I noticed how there weren’t too many trees. Enter: a deep thought.
“Hey, what if I really had to go to the bathroom right now?”
Like, must go to the bathroom now. If you’re a runner, you get it. You have had this thought. It is a serious thought warranting intelligent conversation. What if? What it? What if?
Obviously, there are no bathrooms along country highways and the lack of trees signifies a lack of cover. I don’t know if you’ve gathered this yet, but it’s flat up in this part of the United States so the wind could add an extra exciting element of complication. What then? Yeah, I still don’t have an answer.

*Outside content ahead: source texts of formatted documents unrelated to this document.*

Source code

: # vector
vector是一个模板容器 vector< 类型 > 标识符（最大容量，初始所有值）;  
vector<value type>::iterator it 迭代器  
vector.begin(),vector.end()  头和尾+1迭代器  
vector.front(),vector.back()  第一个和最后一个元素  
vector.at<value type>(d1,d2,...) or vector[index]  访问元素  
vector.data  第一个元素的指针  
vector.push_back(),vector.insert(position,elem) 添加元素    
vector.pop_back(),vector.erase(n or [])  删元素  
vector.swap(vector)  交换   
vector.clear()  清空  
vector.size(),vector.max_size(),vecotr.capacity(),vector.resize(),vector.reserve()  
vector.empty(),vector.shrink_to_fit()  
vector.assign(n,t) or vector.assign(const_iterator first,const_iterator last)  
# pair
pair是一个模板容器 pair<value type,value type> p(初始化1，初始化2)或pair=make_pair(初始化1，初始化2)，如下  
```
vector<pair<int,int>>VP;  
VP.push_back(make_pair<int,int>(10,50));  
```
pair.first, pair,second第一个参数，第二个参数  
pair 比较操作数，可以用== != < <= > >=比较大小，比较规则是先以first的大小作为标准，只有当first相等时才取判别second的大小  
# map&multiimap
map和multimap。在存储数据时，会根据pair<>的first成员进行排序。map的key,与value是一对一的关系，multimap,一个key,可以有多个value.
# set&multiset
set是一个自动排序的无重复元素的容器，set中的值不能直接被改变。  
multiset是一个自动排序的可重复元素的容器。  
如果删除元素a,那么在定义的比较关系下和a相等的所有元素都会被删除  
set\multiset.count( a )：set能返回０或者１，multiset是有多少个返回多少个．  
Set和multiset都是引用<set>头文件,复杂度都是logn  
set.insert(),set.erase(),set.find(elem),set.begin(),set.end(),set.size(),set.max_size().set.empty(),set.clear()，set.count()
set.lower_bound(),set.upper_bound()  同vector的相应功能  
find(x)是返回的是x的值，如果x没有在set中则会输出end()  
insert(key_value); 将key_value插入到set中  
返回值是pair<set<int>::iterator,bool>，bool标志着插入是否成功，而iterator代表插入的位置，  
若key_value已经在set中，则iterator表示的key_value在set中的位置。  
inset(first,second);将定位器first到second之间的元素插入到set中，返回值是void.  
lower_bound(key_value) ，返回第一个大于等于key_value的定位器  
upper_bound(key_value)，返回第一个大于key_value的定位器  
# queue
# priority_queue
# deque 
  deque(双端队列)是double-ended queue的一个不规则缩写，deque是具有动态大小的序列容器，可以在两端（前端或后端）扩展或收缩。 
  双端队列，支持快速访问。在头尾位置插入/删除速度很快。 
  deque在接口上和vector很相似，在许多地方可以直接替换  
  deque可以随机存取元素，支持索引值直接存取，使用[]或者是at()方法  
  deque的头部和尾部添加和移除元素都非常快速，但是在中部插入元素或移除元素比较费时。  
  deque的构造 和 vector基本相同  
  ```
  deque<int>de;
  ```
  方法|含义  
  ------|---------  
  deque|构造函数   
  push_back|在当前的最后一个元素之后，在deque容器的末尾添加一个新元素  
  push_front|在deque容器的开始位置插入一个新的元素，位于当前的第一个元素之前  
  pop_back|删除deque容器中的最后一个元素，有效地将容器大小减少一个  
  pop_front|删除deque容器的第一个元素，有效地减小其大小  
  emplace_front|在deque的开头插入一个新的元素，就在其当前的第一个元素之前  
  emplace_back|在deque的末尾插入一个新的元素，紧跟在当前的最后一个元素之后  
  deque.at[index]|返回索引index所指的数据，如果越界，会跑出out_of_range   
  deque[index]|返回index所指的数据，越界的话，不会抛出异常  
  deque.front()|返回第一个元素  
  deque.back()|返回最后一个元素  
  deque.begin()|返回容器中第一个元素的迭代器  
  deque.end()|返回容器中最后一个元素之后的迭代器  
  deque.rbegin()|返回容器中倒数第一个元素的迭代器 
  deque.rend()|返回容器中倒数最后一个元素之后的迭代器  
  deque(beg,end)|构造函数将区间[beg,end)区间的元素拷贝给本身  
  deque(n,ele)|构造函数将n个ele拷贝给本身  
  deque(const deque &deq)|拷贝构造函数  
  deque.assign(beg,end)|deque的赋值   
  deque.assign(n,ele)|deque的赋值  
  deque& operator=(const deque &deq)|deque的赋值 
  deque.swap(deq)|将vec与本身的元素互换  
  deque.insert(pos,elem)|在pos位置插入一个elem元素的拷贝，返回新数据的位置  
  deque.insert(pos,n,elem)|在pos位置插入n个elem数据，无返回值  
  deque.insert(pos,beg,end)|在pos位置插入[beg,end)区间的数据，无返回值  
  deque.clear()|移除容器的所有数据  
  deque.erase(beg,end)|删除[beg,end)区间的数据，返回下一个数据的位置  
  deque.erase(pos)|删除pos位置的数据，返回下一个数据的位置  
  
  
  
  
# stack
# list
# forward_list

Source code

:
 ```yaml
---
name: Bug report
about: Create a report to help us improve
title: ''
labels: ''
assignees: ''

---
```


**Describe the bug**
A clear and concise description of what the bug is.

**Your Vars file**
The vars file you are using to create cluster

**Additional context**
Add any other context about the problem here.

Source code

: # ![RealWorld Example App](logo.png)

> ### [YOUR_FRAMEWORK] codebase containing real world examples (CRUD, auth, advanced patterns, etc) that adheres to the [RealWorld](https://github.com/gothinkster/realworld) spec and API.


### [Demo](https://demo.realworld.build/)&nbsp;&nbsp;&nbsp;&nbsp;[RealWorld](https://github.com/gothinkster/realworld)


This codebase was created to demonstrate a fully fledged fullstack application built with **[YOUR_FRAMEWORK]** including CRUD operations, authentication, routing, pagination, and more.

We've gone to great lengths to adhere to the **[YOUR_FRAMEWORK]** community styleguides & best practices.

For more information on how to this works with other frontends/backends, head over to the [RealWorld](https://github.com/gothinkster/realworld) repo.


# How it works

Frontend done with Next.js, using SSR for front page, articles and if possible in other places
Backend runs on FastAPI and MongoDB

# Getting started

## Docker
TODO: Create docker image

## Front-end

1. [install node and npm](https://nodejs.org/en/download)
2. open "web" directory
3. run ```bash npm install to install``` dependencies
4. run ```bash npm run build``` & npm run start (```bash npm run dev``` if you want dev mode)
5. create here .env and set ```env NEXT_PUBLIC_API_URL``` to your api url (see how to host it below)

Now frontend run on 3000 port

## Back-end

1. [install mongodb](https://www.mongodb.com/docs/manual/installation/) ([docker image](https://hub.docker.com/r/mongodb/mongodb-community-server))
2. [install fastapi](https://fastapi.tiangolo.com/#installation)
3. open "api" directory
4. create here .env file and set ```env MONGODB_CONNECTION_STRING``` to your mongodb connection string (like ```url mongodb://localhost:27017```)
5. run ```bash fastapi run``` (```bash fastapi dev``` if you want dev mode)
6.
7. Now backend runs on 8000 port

Granted, I was just playing a fun game of “What If?”, but I’ll keep you posted should I arrive at a reasonable solution.
Perhaps the biggest difference between running in the country and in the city is not my level of boredom, but instead the sheer number of bathrooms available alongside running paths. Coincidentally, here’s a map of bathrooms for runners in Minneapolis. Shockingly, I could not find one for County Road 7.
When I told my mom about all of this, she shot me a look of disgust and strictly instructed I not share this with other humans. Then, I proceeded to tell her an even more comprehensive story about how one time I found myself kind of, but not quite literally, stuck in a porta potty during a 14 mile run along East River Parkway in Minneapolis. That’s maybe another post.
P.S. I highly recommend clicking on the deep thought link above if you want to ask yourself “What is this? Seriously, what the heck? How is this even a thing?”